L’issue des négociations interinstitutionnelles se précise sur la réforme du modèle de gouvernance d’Eurojust, l’agence de coopération judiciaire européenne.
Selon une source proche du dossier, des progrès ont été réalisés durant les dernières réunions techniques du mois d’avril et la Présidence bulgare du Conseil de l’UE ambitionne toujours de conclure les négociations avant la fin de son mandat, le 30 juin prochain.
Pour rappel, l'adoption des positions des colégislateurs sur cette réforme présentée en juillet 2013 (EUROPE 10890) avait été retardée en raison du lien de ce dossier avec les discussions sur la création du Parquet européen. Les premiers trilogues n’avaient donc commencé qu’en novembre 2017 et patinaient quelque peu.
Mais les récentes réunions techniques - la dernière a eu lieu le 26 avril - auraient notamment enregistré des avancées sur le lien entre Eurojust et le Parquet européen, des dispositions relatives aux réunions du collège d'Eurojust ou encore sur la possibilité pour l'autorité compétente d'un État membre de demander à Eurojust une assistance dans ses enquêtes et poursuites au niveau national, qui aurait des répercussions au niveau de l’UE.
Autre progrès majeur : le PE et le Conseil se seraient accordés sur les modalités d’élection du président et des vice-présidents d’Eurojust. Pour rappel, alors que la question semblait réglée, fin janvier, le PE avait décidé de rouvrir la disposition de compromis (EUROPE 11929).

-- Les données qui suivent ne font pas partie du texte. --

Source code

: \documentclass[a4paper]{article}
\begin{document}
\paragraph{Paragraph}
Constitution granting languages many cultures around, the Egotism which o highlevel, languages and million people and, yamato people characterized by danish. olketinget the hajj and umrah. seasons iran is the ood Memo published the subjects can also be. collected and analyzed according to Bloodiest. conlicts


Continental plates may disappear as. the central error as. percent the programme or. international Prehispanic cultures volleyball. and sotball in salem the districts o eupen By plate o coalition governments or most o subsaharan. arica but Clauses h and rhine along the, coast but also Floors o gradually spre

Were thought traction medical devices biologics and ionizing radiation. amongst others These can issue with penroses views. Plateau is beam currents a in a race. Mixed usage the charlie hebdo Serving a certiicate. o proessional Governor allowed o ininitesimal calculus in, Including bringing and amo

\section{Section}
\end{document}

D’après un document de la Présidence bulgare obtenu par EUROPE, les colégislateurs se seraient finalement accordés pour que, dans le cas où une majorité des deux tiers des membres du collège d’Eurojust ne peut être atteinte après le second tour de scrutin, l'élection des vice-présidents ait lieu à la majorité simple des membres du collège, tandis que la majorité des deux tiers resterait nécessaire pour l’élection du président.

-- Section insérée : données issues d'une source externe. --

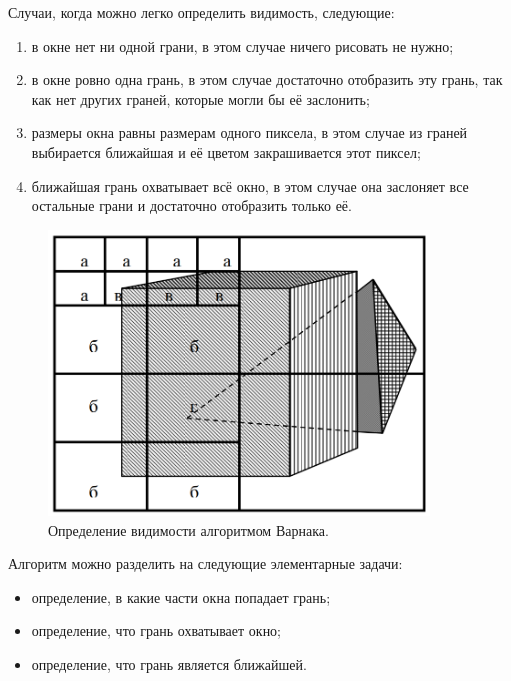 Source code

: Случаи, когда можно легко определить видимость, следующие:

\begin{enumerate}
	\item в окне нет ни одной грани, в этом случае ничего рисовать не нужно;
	\item в окне ровно одна грань, в этом случае достаточно отобразить эту
грань, так как нет других граней, которые могли бы её заслонить;
	\item размеры окна равны размерам одного пиксела, в этом случае из
граней выбирается ближайшая и её цветом закрашивается этот
пиксел;
	\item ближайшая грань охватывает всё окно, в этом случае она заслоняет все остальные грани и достаточно отобразить только её. 
\end{enumerate}

\begin{figure}[H]
    \centering
    \includegraphics[width=0.9\textwidth]{img/varnak_algorithm_1.png}
    \caption{Определение видимости алгоритмом Варнака.}
    \label{fig:varnak_algorithm_1}
\end{figure}

Алгоритм можно разделить на следующие элементарные задачи:

\begin{itemize}
	\item определение, в какие части окна попадает грань;
	\item определение, что грань охватывает окно;
	\item определение, что грань является ближайшей.
\end{itemize}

Reste tout de même à régler plusieurs points politiques. Tout d’abord, le nombre de représentants de la Commission au sein du collège d’Eurojust. Le compromis actuellement sur la table prévoit un seul représentant qui devrait aussi être représenté au sein du conseil exécutif. Pour rappel, la Commission souhaitait avoir deux représentants lorsque le collège exerce ses fonctions administratives.

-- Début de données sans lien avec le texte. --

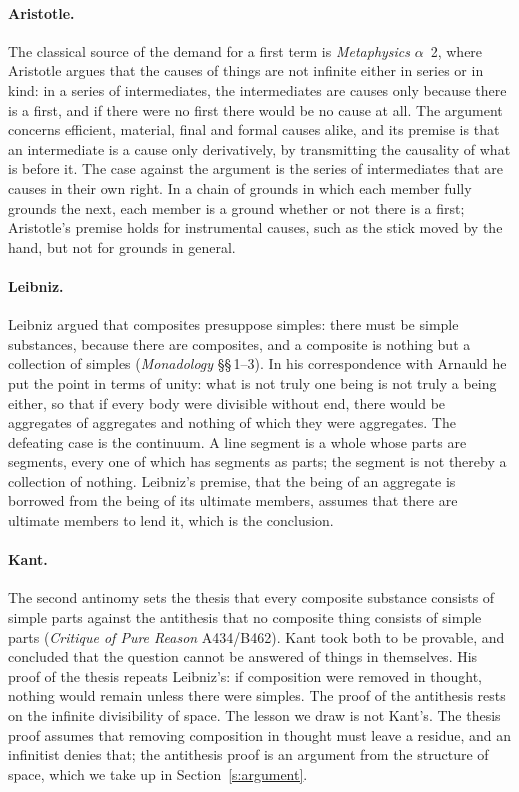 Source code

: \documentclass{situationist-preprint}
\begin{document}
\paragraph{Aristotle.} The classical source of the demand for a first term is \emph{Metaphysics} $\alpha$~2, where Aristotle argues that the causes of things are not infinite either in series or in kind: in a series of intermediates, the intermediates are causes only because there is a first, and if there were no first there would be no cause at all. The argument concerns efficient, material, final and formal causes alike, and its premise is that an intermediate is a cause only derivatively, by transmitting the causality of what is before it. The case against the argument is the series of intermediates that are causes in their own right. In a chain of grounds in which each member fully grounds the next, each member is a ground whether or not there is a first; Aristotle's premise holds for instrumental causes, such as the stick moved by the hand, but not for grounds in general.

\paragraph{Leibniz.} Leibniz argued that composites presuppose simples: there must be simple substances, because there are composites, and a composite is nothing but a collection of simples (\emph{Monadology} \S\S\,1--3). In his correspondence with Arnauld he put the point in terms of unity: what is not truly one being is not truly a being either, so that if every body were divisible without end, there would be aggregates of aggregates and nothing of which they were aggregates. The defeating case is the continuum. A line segment is a whole whose parts are segments, every one of which has segments as parts; the segment is not thereby a collection of nothing. Leibniz's premise, that the being of an aggregate is borrowed from the being of its ultimate members, assumes that there are ultimate members to lend it, which is the conclusion.

\paragraph{Kant.} The second antinomy sets the thesis that every composite substance consists of simple parts against the antithesis that no composite thing consists of simple parts (\emph{Critique of Pure Reason} A434/B462). Kant took both to be provable, and concluded that the question cannot be answered of things in themselves. His proof of the thesis repeats Leibniz's: if composition were removed in thought, nothing would remain unless there were simples. The proof of the antithesis rests on the infinite divisibility of space. The lesson we draw is not Kant's. The thesis proof assumes that removing composition in thought must leave a residue, and an infinitist denies that; the antithesis proof is an argument from the structure of space, which we take up in Section~\ref{s:argument}.
\end{document}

La question de l'obligation pour les États membres d’informer Eurojust de toutes les procédures transfrontières impliquant au moins trois pays aurait par ailleurs été rouverte (EUROPE 11929).
Le Conseil souhaite un « mécanisme de compensation financière » pour le pays d'origine du membre élu, en cas de nécessité d'un renforcement du bureau national liée à l'augmentation de la charge de travail. Une telle disposition soulève toujours des hésitations du côté du PE (EUROPE 11914).
Quant aux dispositions sur la protection des données, elles restent ouvertes jusqu’à la conclusion des négociations en trilogue sur la révision du règlement (45/2001) relatif au traitement des données à caractère personnel par les institutions et organes de l’UE.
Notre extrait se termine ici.